Mittwoch, 28. November 2007

Predigt zum Volkstrauertag am 18.11.2007 in Hörselgau - Mt 16, 1-4

Liebe Gemeinde,
ein Sprichwort sagt: Irren ist menschlich. Wenn wir uns das Leben als einen Weg vorstellen durch ein Gebiet, dass uns manchmal bekannt ist aber zumeist unbekannt, so wird schnell deutlich, dass wir oft vor der Wahl stehen, in welche Richtung es weiter gehen soll. Da kann es schon mal vorkommen, dass wir vom eigentlichen weg abkommen, uns verzetteln oder verlaufen im tiefen Wald des Unbekannten. Irren ist menschlich, doch ist es wichtig, einen Irrtum auch einzugestehen.
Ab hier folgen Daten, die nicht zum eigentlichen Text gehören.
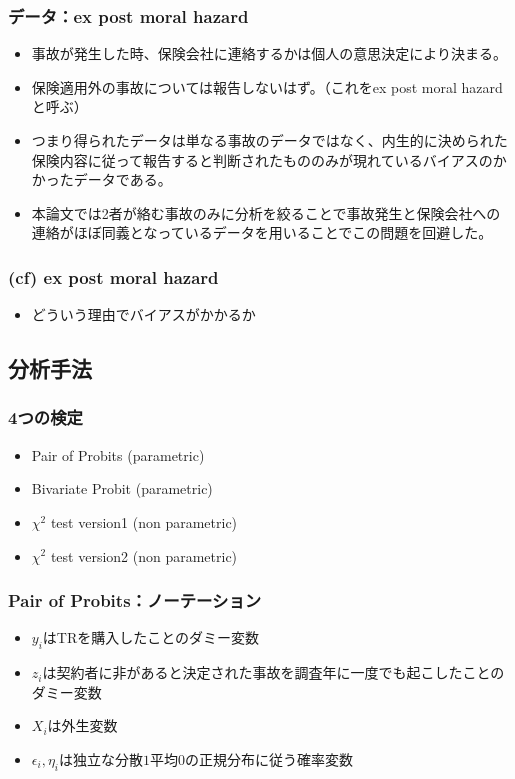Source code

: \documentclass[dvipdfmx, 12pt]{beamer}
\begin{document}
\begin{frame}\frametitle{データ：ex post moral hazard}
	\begin{itemize}
	\item 事故が発生した時、保険会社に連絡するかは個人の意思決定により決まる。
	\item 保険適用外の事故については報告しないはず。（これをex post moral hazardと呼ぶ）
	\item つまり得られたデータは単なる事故のデータではなく、内生的に決められた保険内容に従って報告すると判断されたもののみが現れているバイアスのかかったデータである。
	\item 本論文では2者が絡む事故のみに分析を絞ることで事故発生と保険会社への連絡がほぼ同義となっているデータを用いることでこの問題を回避した。
	\end{itemize}
\end{frame}

\begin{frame}\frametitle{(cf) ex post moral hazard}
	\begin{itemize}
	\item どういう理由でバイアスがかかるか
	\end{itemize}
\end{frame}


\subsection{分析手法}
\begin{frame}\frametitle{4つの検定}
	\begin{itemize}
	\item Pair of Probits (parametric)
	\item Bivariate Probit (parametric)
	\item $\chi^2$ test version1 (non parametric)
	\item $\chi^2$ test version2 (non parametric)
	\end{itemize}
\end{frame}

\begin{frame}\frametitle{Pair of Probits：ノーテーション}
	\begin{itemize}
	\item $y_i$はTRを購入したことのダミー変数
	\item $z_i$は契約者に非があると決定された事故を調査年に一度でも起こしたことのダミー変数
	\item $X_i$は外生変数
	\item $\epsilon_i, \eta_i$は独立な分散$1$平均$0$の正規分布に従う確率変数
	\end{itemize}
\end{frame}
\end{document}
Wer irrt, kann umkehren zurück zur Wahrheit, zurück auf den richtigen Weg treten, da wo wir festen Boden unter den Füßen haben und den Weg wieder vor uns sehen.
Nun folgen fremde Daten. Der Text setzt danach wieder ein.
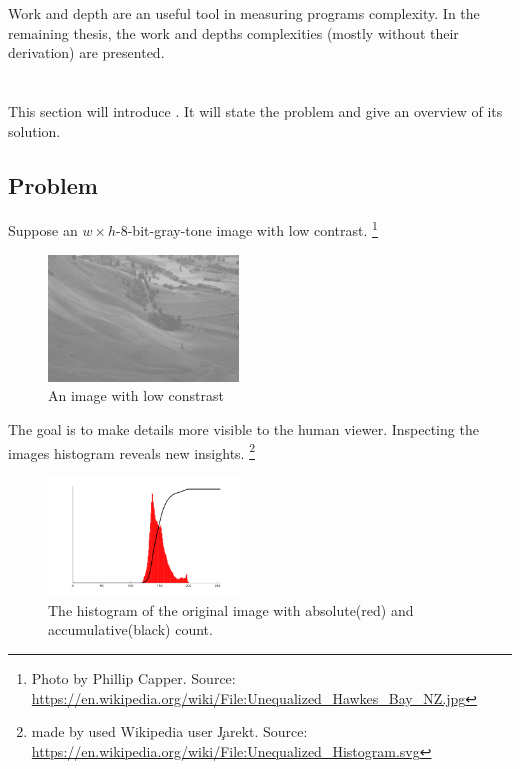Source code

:   Work and depth are an useful tool in measuring
  programs complexity. In the remaining thesis,
  the work and depths complexities (mostly without their derivation)
  are presented.


\section{\algo}
  \label{section:hbalanceintro}
  This section will introduce \algo. It will state the problem and give an overview of its solution.
  
  \subsection*{Problem}
    Suppose an $w \times h$-8-bit-gray-tone image with low contrast.
    \footnote{Photo by Phillip Capper. Source: \url{https://en.wikipedia.org/wiki/File:Unequalized_Hawkes_Bay_NZ.jpg}}
    
    \begin{figure}[h]
      \centering
      \includegraphics[width=0.45\textwidth]{img-org}
      \caption{An image with low constrast}
      \label{fig:img-org}
    \end{figure}
    The goal is to make details more visible to the human viewer.
    Inspecting the images histogram reveals new insights.
    \footnote{made by used Wikipedia user \c{Jarekt}. Source: \url{https://en.wikipedia.org/wiki/File:Unequalized_Histogram.svg}}
    
    \begin{figure}[h]
      \centering
      \includegraphics[width=0.45\textwidth]{hist-org}
      \caption{The histogram of the original image with absolute(red) and accumulative(black) count.}
      \label{fig:hist-org}
    \end{figure}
Wenn es heißt, irren ist menschlich, heißt das auch: wir machen alle einmal Fehler, ich genauso wie mein Nachbar, die Freunde, wir alle. Manchmal kann ein Fehler uns weiter bringen, nämlich dann, wenn wir aus ihm lernen und wieder neu anfangen. Wer hat nicht schon einmal eine Versicherung abgeschlossen und wurde dann enttäuscht, wenn es an den Ausgleich ging. Er wird das nächste Mal genauer auf das Kleingedruckte achten oder die richtigen Fragen stellen. Wer bereut es nicht ab und an, wenn er mit seiner schlechten Laune morgens aufsteht und der Hausfrieden schief hängt oder die Arbeitskollegen einem aus dem Weg gehen, weil man ungenießbar ist. Wer bereut nicht den Streit, den er wegen einer Lapalie mit seinem besten Freund angefangen hat und danach nichts mehr so ist, wie es vorher einmal war? Wir Menschen machen Fehler, irren uns, manche verrennen sich gar und bleiben in Sackgassen stecken. Wie gut ist es da, wenn wir wieder zurück können. Manchmal geht das nicht mehr – das Zurück gehen. Wenn man die Zeit zurück drehen möchte.

Gott kennt unsere Fehler und Schwächen, unsere Ängste und Sorgen, die wir meist heimlich mit uns herumschleppen. Was wir nicht wieder hinkriegen, dürfen wir in seine Hand legen. Dazu aber ist es nötig, dass wir Vergebung und Neuanfang wirklich wollen.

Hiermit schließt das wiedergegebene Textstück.